Entities and fields#

If facts are the atomic claims factpy stores, the schema is the vocabulary in which those claims are made. It declares what kinds of thing the system can hold facts about, what kinds of claim are admissible against them, and how a particular claim is addressed to its subject. A schema is not a table definition: it imposes no layout on storage, requires no field to carry a value at any given moment, and says nothing about what the world has to look like. What it constrains is the grammar of writing and reading — the set of predicates that exist, the type domains they range over, and the rules under which multiple assertions to the same predicate reduce. The remainder of this page describes the components of that grammar in turn, together with how schemas are composed across modules and how they evolve from one version to the next.

Entities#

An entity declares a kind of thing about which the system can hold facts. The declaration takes the form of a python class:

from kernel.sdk import Entity, Identity, Field

class Person(Entity):
    person_id: str = Identity(primary_key=True)
    name: str = Field(cardinality="single")
    tag: str = Field(cardinality="multi")

The class is never instantiated to bring a person into being; nothing in factpy is brought into being by class instantiation, since the kernel records facts in a ledger and the class is only the schema’s description of which facts about a Person are admissible and how a particular person is to be addressed when a fact is to be written about her. Two kinds of declaration carry the substance of an entity: identity declarations, by which the kernel locates a particular instance, and field declarations, which fix the predicates available for assertion against it.

Identity#

An identity is a coordinate by which the ledger and the SDK locate the entity that a fact is about.

class Person(Entity):
    person_id: str = Identity(primary_key=True)

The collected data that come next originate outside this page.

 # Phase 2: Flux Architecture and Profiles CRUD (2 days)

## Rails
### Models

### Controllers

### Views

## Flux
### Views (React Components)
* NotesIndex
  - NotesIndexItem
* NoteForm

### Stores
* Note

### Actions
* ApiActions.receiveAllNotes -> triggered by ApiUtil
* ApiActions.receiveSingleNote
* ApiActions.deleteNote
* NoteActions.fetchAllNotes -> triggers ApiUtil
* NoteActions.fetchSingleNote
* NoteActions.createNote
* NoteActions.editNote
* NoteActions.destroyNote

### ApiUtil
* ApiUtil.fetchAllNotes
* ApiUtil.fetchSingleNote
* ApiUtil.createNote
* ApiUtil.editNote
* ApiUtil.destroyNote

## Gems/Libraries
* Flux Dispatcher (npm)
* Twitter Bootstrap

The flag primary_key=True marks the field as part of the entity’s address. An entity may have more than one such field, in which case the combination of values must be unique:

class User(Entity):
    user_id: str = Identity(primary_key=True)
    locale: str = Identity()

A User is then addressed by the pair (user_id, locale), and two users sharing a user_id but differing in locale are distinct entities with separate histories of facts. The composite-identity pattern is appropriate wherever an entity is naturally scoped — by tenant, by region, by language — and the scoping properly belongs to the entity’s name rather than to a field on it. Where two such instances should be able to coexist with independent histories, the distinguishing value belongs in the identity rather than in a field.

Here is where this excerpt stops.